November 10th, 2020
The small towns dot the map of south-west Western Australia - Ongerup, Mount Barker, Katanning, Gnowangerup, Tambellup-Broomehill, Kojonup, Denmark, Jerramungup, Manjimup, Cranbrook. Many of the towns are isolated, a remote constellation, vast distances from the cities, spread across almost 5000kms.
SAC found ways to collaborate with organisations to make sure the basic food supplies were available for the community. SAC staff had them delivered to the doorstep to make sure the risk of social contamination within the community was low.
When a pandemic hits these towns, the social issues that beset some of these communities, become more compelling and challenging.
How do you get basic help and support to the local Noongar elders who are unable to travel? What do you do about the shortage of food in some of these areas when the threat of COVID-19 makes travelling a dangerous option?

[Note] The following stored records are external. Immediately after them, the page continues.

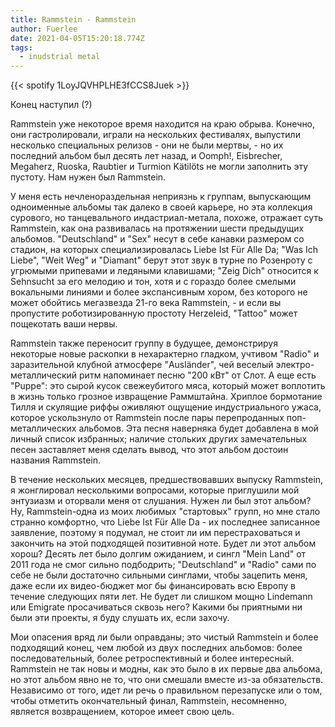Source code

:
 ```yaml
---
title: Rammstein - Rammstein
author: Fuerlee
date: 2021-04-05T15:20:18.774Z
tags:
  - inudstrial metal
---
```

{{< spotify 1LoyJQVHPLHE3fCCS8Juek >}}

Конец наступил (?)

Rammstein уже некоторое время находится на краю обрыва. Конечно, они гастролировали, играли на нескольких фестивалях, выпустили несколько специальных релизов - они не были мертвы, - но их последний альбом был десять лет назад, и Oomph!, Eisbrecher, Megaherz, Ruoska, Raubtier и Turmion Kätilöts не могли заполнить эту пустоту. Нам нужен был Rammstein.

У меня есть нечленораздельная неприязнь к группам, выпускающим одноименные альбомы так далеко в своей карьере, но эта коллекция сурового, но танцевального индастриал-метала, похоже, отражает суть Rammstein, как она развивалась на протяжении шести предыдущих альбомов. "Deutschland" и "Sex" несут в себе канавки размером со стадион, на которых специализировалась Liebe Ist Für Alle Da; "Was Ich Liebe", "Weit Weg" и "Diamant" берут этот звук в турне по Розенроту с угрюмыми припевами и ледяными клавишами; "Zeig Dich" относится к Sehnsucht за его мелодию и тон, хотя и с гораздо более смелыми вокальными линиями и более экспансивным хором, без которого не может обойтись мегазвезда 21-го века Rammstein, - и если вы пропустите роботизированную простоту Herzeleid, "Tattoo" может пощекотать ваши нервы.

Rammstein также переносит группу в будущее, демонстрируя некоторые новые раскопки в нехарактерно гладком, учтивом "Radio" и заразительной клубной атмосфере "Ausländer", чей веселый электро-металлический ритм напоминает песню "200 кВт" от Слот. А еще есть "Puppe": это сырой кусок свежеубитого мяса, который может воплотить в жизнь только грозное извращение Раммштайна. Хриплое бормотание Тилля и скулящие риффы оживляют ощущение индустриального ужаса, которое ускользнуло от Rammstein после пары перепроданных поп-металлических альбомов. Эта песня наверняка будет добавлена в мой личный список избранных; наличие стольких других замечательных песен заставляет меня сделать вывод, что этот альбом достоин названия Rammstein.

В течение нескольких месяцев, предшествовавших выпуску Rammstein, я жонглировал несколькими вопросами, которые приглушили мой энтузиазм и оторвали меня от слушания. Нужен ли был этот альбом? Ну, Rammstein-одна из моих любимых "стартовых" групп, но мне стало странно комфортно, что Liebe Ist Für Alle Da - их последнее записанное заявление, поэтому я подумал, не стоит ли им перестраховаться и закончить на этой подходящей позитивной ноте. Будет ли этот альбом хорош? Десять лет было долгим ожиданием, и сингл "Mein Land" от 2011 года не смог сильно подбодрить; "Deutschland" и "Radio" сами по себе не были достаточно сильными синглами, чтобы зацепить меня, даже если их видео-бюджет мог бы финансировать всю Европу в течение следующих пяти лет. Не будет ли слишком мощно Lindemann или Emigrate просачиваться сквозь него? Какими бы приятными ни были эти проекты, я буду слушать их, если захочу.

Мои опасения вряд ли были оправданы; это чистый Rammstein и более подходящий конец, чем любой из двух последних альбомов: более последовательный, более ретроспективный и более интересный. Rammstein не так новы и модны, как это было в их первые два альбома, но этот альбом явно не то, что они смешали вместе из-за обязательств. Независимо от того, идет ли речь о правильном перезапуске или о том, чтобы отметить окончательный финал, Rammstein, несомненно, является возвращением, которое имеет свою цель.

Last month, the Fremantle Foundation gave a $25,000 grant to the Southern Aboriginal Corporation (SAC) to help alleviate those very problems.

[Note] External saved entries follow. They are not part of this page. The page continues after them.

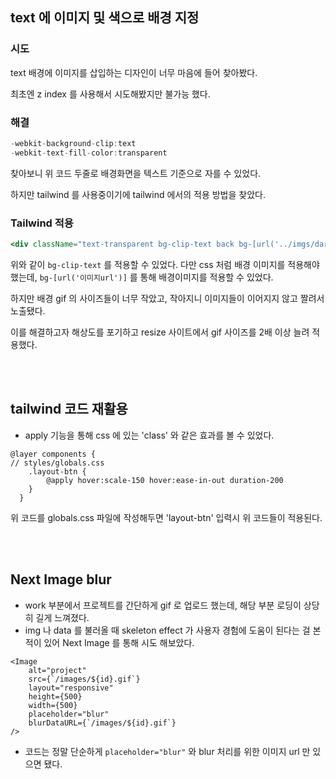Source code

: ## text 에 이미지 및 색으로 배경 지정

### 시도

text 배경에 이미지를 삽입하는 디자인이 너무 마음에 들어 찾아봤다.

최초엔 z index 를 사용해서 시도해봤지만 불가능 했다.

### 해결

```jsx
-webkit-background-clip:text
-webkit-text-fill-color:transparent
```

찾아보니 위 코드 두줄로 배경화면을 텍스트 기준으로 자를 수 있었다.

하지만 tailwind 를 사용중이기에 tailwind 에서의 적용 방법을 찾았다.

### Tailwind 적용

```jsx
<div className="text-transparent bg-clip-text back bg-[url('../imgs/dark.gif')]"></div>
```

위와 같이 `bg-clip-text` 를 적용할 수 있었다. 다만 css 처럼 배경 이미지를 적용해야 했는데, `bg-[url('이미지url')]` 를 통해 배경이미지를 적용할 수 있었다.

하지만 배경 gif 의 사이즈들이 너무 작았고, 작아지니 이미지들이 이어지지 않고 짤려서 노출됐다.

이를 해결하고자 해상도를 포기하고 resize 사이트에서 gif 사이즈를 2배 이상 늘려 적용했다.

</br></br>

## tailwind 코드 재활용

- apply 기능을 통해 css 에 있는 'class' 와 같은 효과를 볼 수 있었다.

```
@layer components {
// styles/globals.css
    .layout-btn {
        @apply hover:scale-150 hover:ease-in-out duration-200
    }
  }
```

위 코드를 globals.css 파일에 작성해두면 'layout-btn' 입력시 위 코드들이 적용된다.

</br></br>

## Next Image blur
- work 부분에서 프로젝트를 간단하게 gif 로 업로드 했는데, 해당 부분 로딩이 상당히 길게 느껴졌다.
- img 나 data 를 불러올 때 skeleton effect 가 사용자 경험에 도움이 된다는 걸 본적이 있어 Next Image 를 통해 시도 해보았다.
```
<Image
    alt="project"
    src={`/images/${id}.gif`}
    layout="responsive"
    height={500}
    width={500}
    placeholder="blur"
    blurDataURL={`/images/${id}.gif`}
/>
```
- 코드는 정말 단순하게 `placeholder="blur"` 와 blur 처리를 위한 이미지 url 만 있으면 됐다.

The SAC was established in 1983 and represents 3,900 Noongar people, who have lived in south-west Western Australia for 45,000 years.
The Corporation’s role encompasses health, recreation, employment, education and training whilst promoting social and cultural values. The SAC also owns 77 units of affordable housing for Noongar people. In the words of the Foundation, the SAC acts as “the glue’’ between the communities within its huge area.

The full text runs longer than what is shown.